[Lowfer] Epson Question
Bill Ashlock
[email protected]
Tue, 20 Apr 2004 17:16:23 -0400
Johan,
Thank you for pointing out the error of my ways in the amplitude of the
square wave fundamental freq. This makes a lot of sense in my calculations
for the loop current when the input power is known. The measured value was
always greater than the calculated value.
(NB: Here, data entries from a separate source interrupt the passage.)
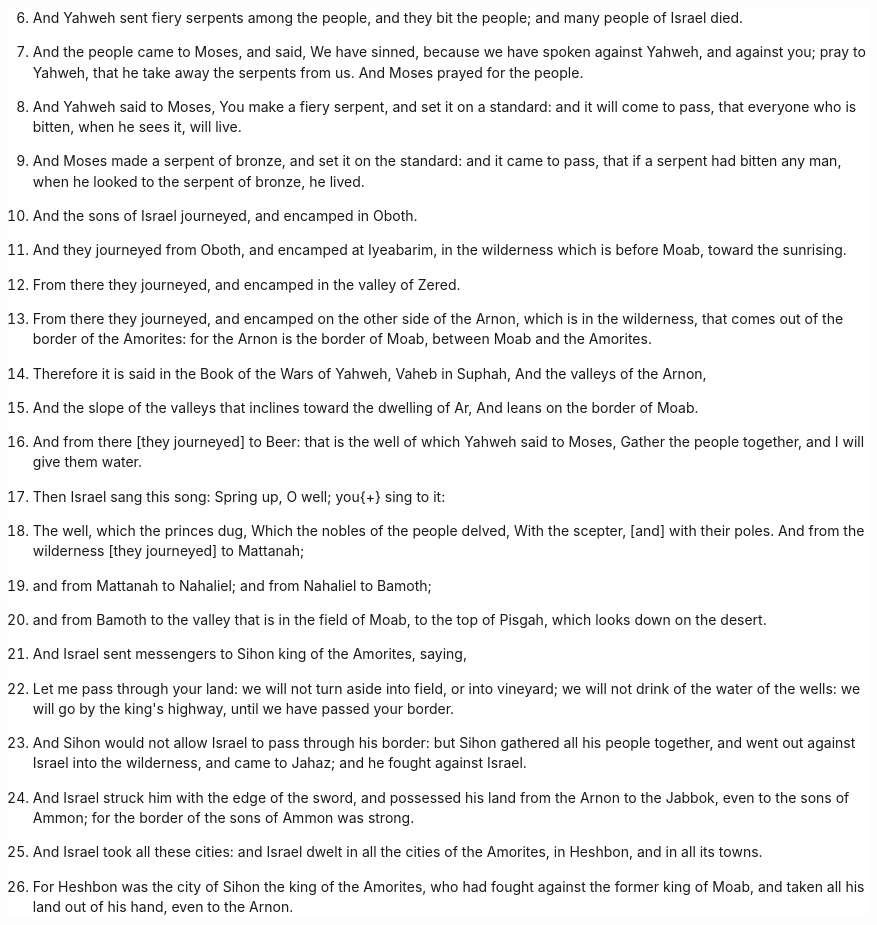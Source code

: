 6. And Yahweh sent fiery serpents among the people, and they bit the people; and many people of Israel died.

7. And the people came to Moses, and said, We have sinned, because we have spoken against Yahweh, and against you; pray to Yahweh, that he take away the serpents from us. And Moses prayed for the people.

8. And Yahweh said to Moses, You make a fiery serpent, and set it on a standard: and it will come to pass, that everyone who is bitten, when he sees it, will live.

9. And Moses made a serpent of bronze, and set it on the standard: and it came to pass, that if a serpent had bitten any man, when he looked to the serpent of bronze, he lived.

10. And the sons of Israel journeyed, and encamped in Oboth.

11. And they journeyed from Oboth, and encamped at Iyeabarim, in the wilderness which is before Moab, toward the sunrising.

12. From there they journeyed, and encamped in the valley of Zered.

13. From there they journeyed, and encamped on the other side of the Arnon, which is in the wilderness, that comes out of the border of the Amorites: for the Arnon is the border of Moab, between Moab and the Amorites.

14. Therefore it is said in the Book of the Wars of Yahweh, Vaheb in Suphah, And the valleys of the Arnon,

15. And the slope of the valleys that inclines toward the dwelling of Ar, And leans on the border of Moab.

16. And from there [they journeyed] to Beer: that is the well of which Yahweh said to Moses, Gather the people together, and I will give them water.

17. Then Israel sang this song: Spring up, O well; you{+} sing to it:

18. The well, which the princes dug, Which the nobles of the people delved, With the scepter, [and] with their poles. And from the wilderness [they journeyed] to Mattanah;

19. and from Mattanah to Nahaliel; and from Nahaliel to Bamoth;

20. and from Bamoth to the valley that is in the field of Moab, to the top of Pisgah, which looks down on the desert.

21. And Israel sent messengers to Sihon king of the Amorites, saying,

22. Let me pass through your land: we will not turn aside into field, or into vineyard; we will not drink of the water of the wells: we will go by the king's highway, until we have passed your border.

23. And Sihon would not allow Israel to pass through his border: but Sihon gathered all his people together, and went out against Israel into the wilderness, and came to Jahaz; and he fought against Israel.

24. And Israel struck him with the edge of the sword, and possessed his land from the Arnon to the Jabbok, even to the sons of Ammon; for the border of the sons of Ammon was strong.

25. And Israel took all these cities: and Israel dwelt in all the cities of the Amorites, in Heshbon, and in all its towns.

26. For Heshbon was the city of Sihon the king of the Amorites, who had fought against the former king of Moab, and taken all his land out of his hand, even to the Arnon.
I just located my college textbook
and, sure enough, there's a 4/pi factor in front of the fourier series!
Bill A
>From: "Johan Bodin" <[email protected]>
>Reply-To: [email protected]
>To: <[email protected]>
>Subject: Re: [Lowfer] Epson Question
>Date: Tue, 20 Apr 2004 07:20:26 -0000
>
>Hi
>
>the fundamental frequency component of a square wave
>has an amplitude of:
>
>Vsine_rms = Vsq_wave_peak_to_peak * square_root (2) / pi
>
>which means
>
>Vsine_rms = Vsq_wave_peak_to_peak * 0.4502
>
>or
>
>Vsine_peak_to_peak = Vsq_wave_peak_peak * 1.2732
>
>(Assuming 50/50 % square wave duty cycle)
>
>Although it may appear surprising, the Vpp of the fundamental
>frequency component is larger than the Vpp of the square wave itself :-)
>
>To run class D, you can put a series resonant circuit of sufficient
>loaded Q, say 5 or more, between the square wave generator and
>the load (XC = XL = 5*Rload, or more).
>
>The series circuit will pass only the fundamental frequency so the
>generator will see only negligible loading on the harmonics.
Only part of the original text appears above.